Complex Life May Have Started On Land, Paleontologists Suggest

Complex life may have actually started on land, instead of in the sea, according to a provocative study, which defies conventional wisdom about evolution.

The earliest stage of life forms may have actually appeared on land before the oceans filled with creatures that swam, crawled, and burrowed in the mud, reports NPR.

Conventional wisdom about the evolution of life comes from fossils that date from the Cambrian explosion, which happened about 530 million years ago. This era is when complex life suddenly emerged in the sea with many different life forms.

But the theory that life may have started on land comes from paleontologists studying Ediacarams, which are fossils discovered on land that predate the Cambrian explosion. The majority of scientists assume that these Edicarans were predecessors of jellyfish, worms, and other invertebrates, but Greg Retallack with the University of Oregon has his doubts.

Retallack is not the first to question the conventional theory either, notes Paleobotanist Jane Gray began arguing against the conventional theory in the 1950s. Gray asserted that the presence of life began on land, though she didn’t get many grants for her research, because she was female, ferocious, and an advocate to an unpopular theory.

Like Gray did before him, Retallack is building the case that Edicarans weren’t animals, but instead a king of fungi or lichen. His latest research also contends that, unlike conventional theory states, these Edicarans lived on land, under the sky, instead of on the sandy beds of shallow, sunlit seas.

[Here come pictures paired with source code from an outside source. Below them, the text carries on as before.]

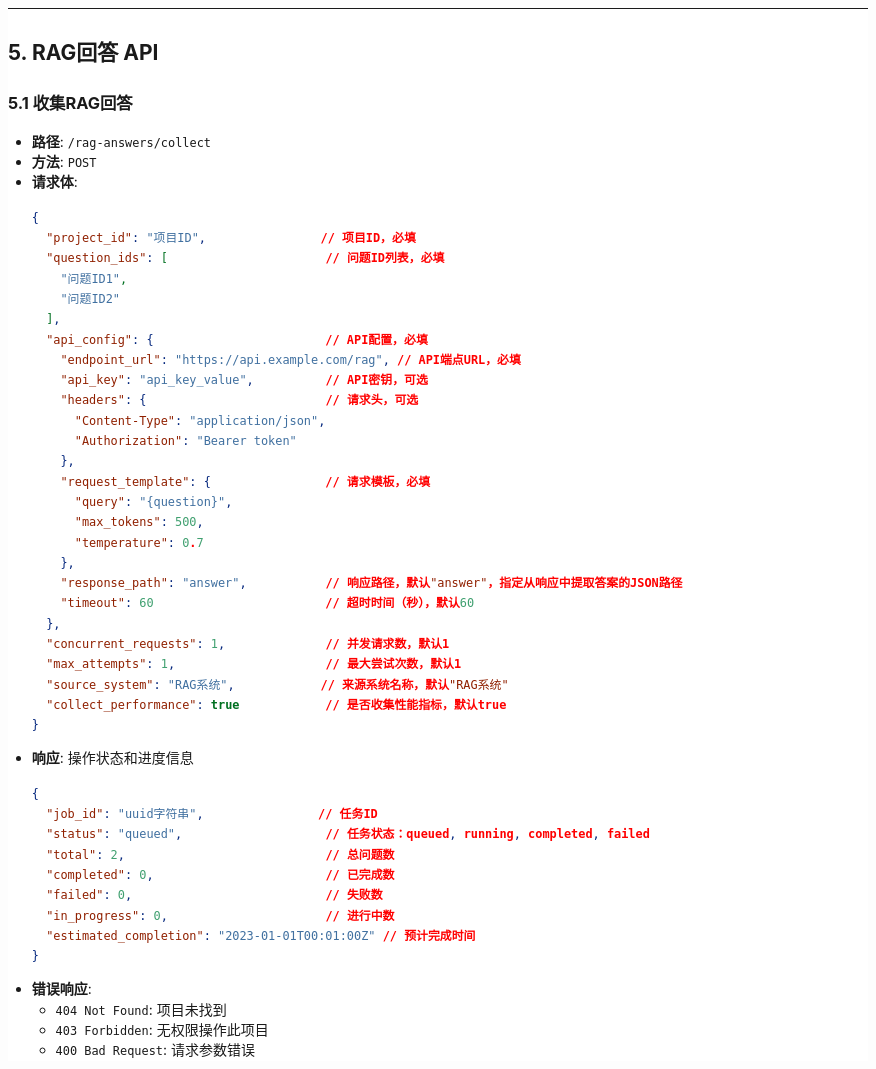 
---

## 5. RAG回答 API

### 5.1 收集RAG回答
- **路径**: `/rag-answers/collect`
- **方法**: `POST`
- **请求体**:
  ```json
  {
    "project_id": "项目ID",                // 项目ID，必填
    "question_ids": [                      // 问题ID列表，必填
      "问题ID1", 
      "问题ID2"
    ],
    "api_config": {                        // API配置，必填
      "endpoint_url": "https://api.example.com/rag", // API端点URL，必填
      "api_key": "api_key_value",          // API密钥，可选
      "headers": {                         // 请求头，可选
        "Content-Type": "application/json",
        "Authorization": "Bearer token"
      },
      "request_template": {                // 请求模板，必填
        "query": "{question}",
        "max_tokens": 500,
        "temperature": 0.7
      },
      "response_path": "answer",           // 响应路径，默认"answer"，指定从响应中提取答案的JSON路径
      "timeout": 60                        // 超时时间（秒），默认60
    },
    "concurrent_requests": 1,              // 并发请求数，默认1
    "max_attempts": 1,                     // 最大尝试次数，默认1
    "source_system": "RAG系统",            // 来源系统名称，默认"RAG系统"
    "collect_performance": true            // 是否收集性能指标，默认true
  }
  ```
- **响应**: 操作状态和进度信息
  ```json
  {
    "job_id": "uuid字符串",                // 任务ID
    "status": "queued",                    // 任务状态：queued, running, completed, failed
    "total": 2,                            // 总问题数
    "completed": 0,                        // 已完成数
    "failed": 0,                           // 失败数
    "in_progress": 0,                      // 进行中数
    "estimated_completion": "2023-01-01T00:01:00Z" // 预计完成时间
  }
  ```
- **错误响应**:
  - `404 Not Found`: 项目未找到
  - `403 Forbidden`: 无权限操作此项目
  - `400 Bad Request`: 请求参数错误
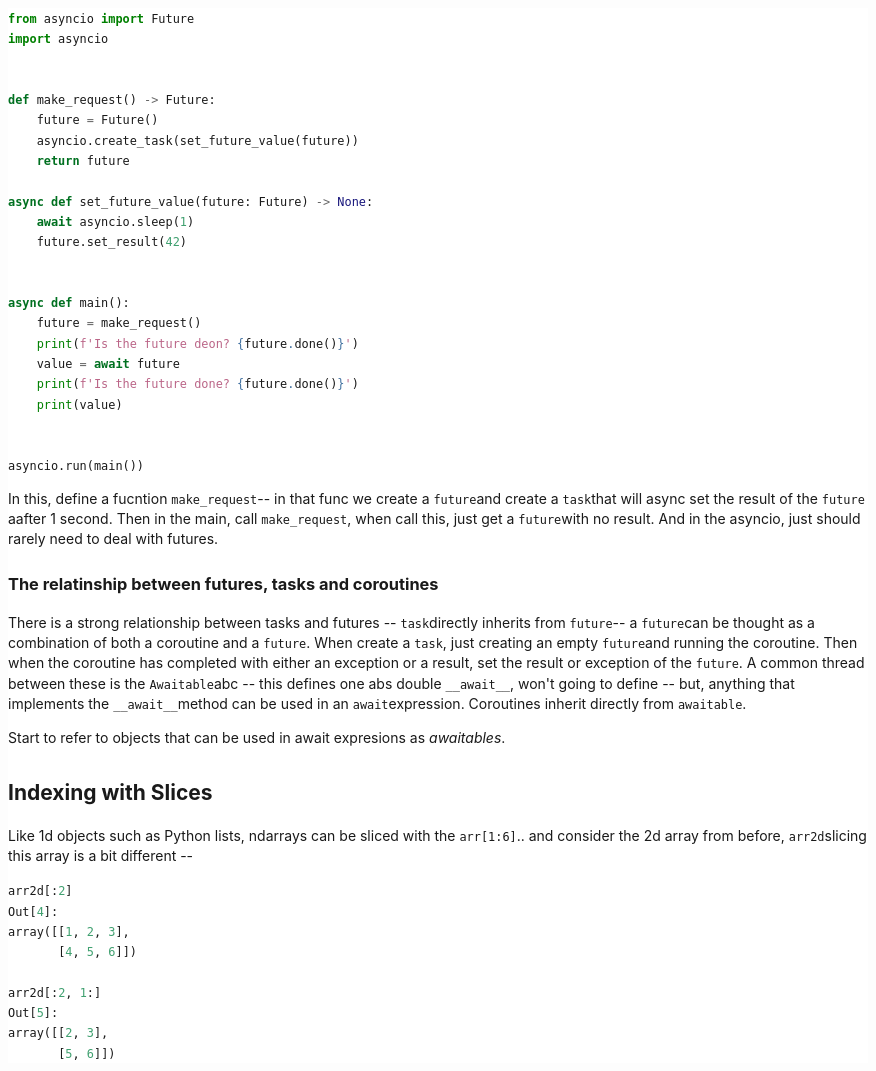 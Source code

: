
 ```py
from asyncio import Future
import asyncio


def make_request() -> Future:
    future = Future()
    asyncio.create_task(set_future_value(future))
    return future

async def set_future_value(future: Future) -> None:
    await asyncio.sleep(1)
    future.set_result(42)


async def main():
    future = make_request()
    print(f'Is the future deon? {future.done()}')
    value = await future
    print(f'Is the future done? {future.done()}')
    print(value)


asyncio.run(main())
```

In this, define a fucntion `make_request`-- in that func we create a `future`and create a `task`that will async set the result of the `future`aafter 1 second. Then in the main, call `make_request`, when call this, just get a `future`with no result. And in the asyncio, just should rarely need to deal with futures.

### The relatinship between futures, tasks and coroutines

There is a strong relationship between tasks and futures -- `task`directly inherits from `future`-- a `future`can be thought as a combination of both a coroutine and a `future`. When create a `task`, just creating an empty `future`and running the coroutine. Then when the coroutine has completed with either an exception or a result, set the result or exception of the `future`. A common thread between these is the `Awaitable`abc -- this defines one abs double `__await__`, won't going to define -- but, anything that implements the `__await__`method can be used in an `await`expression. Coroutines inherit directly from `awaitable`.

Start to refer to objects that can be used in await expresions as *awaitables*.

## Indexing with Slices

Like 1d objects such as Python lists, ndarrays can be sliced with the `arr[1:6]`.. and consider the 2d array from before, `arr2d`slicing this array is a bit different -- 

```py
arr2d[:2]
Out[4]: 
array([[1, 2, 3],
       [4, 5, 6]])

arr2d[:2, 1:]
Out[5]: 
array([[2, 3],
       [5, 6]])
```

He made the conclusion by studying a series of Edicarans that were found in Australia, discovering that the rock encasing them is made of ancient soil, not marine mud. Retallack stated:

“What I’m saying for the Edicaran is that the big [life] forms were on land and life was actually quite a bit simpler in the ocean.”

Do you believe the theory that life may have formed on land, then evolved into the sea? Is there ever a way that we will truly know what happened, or will we continue to come up with new theories without knowing which one may actually be correct?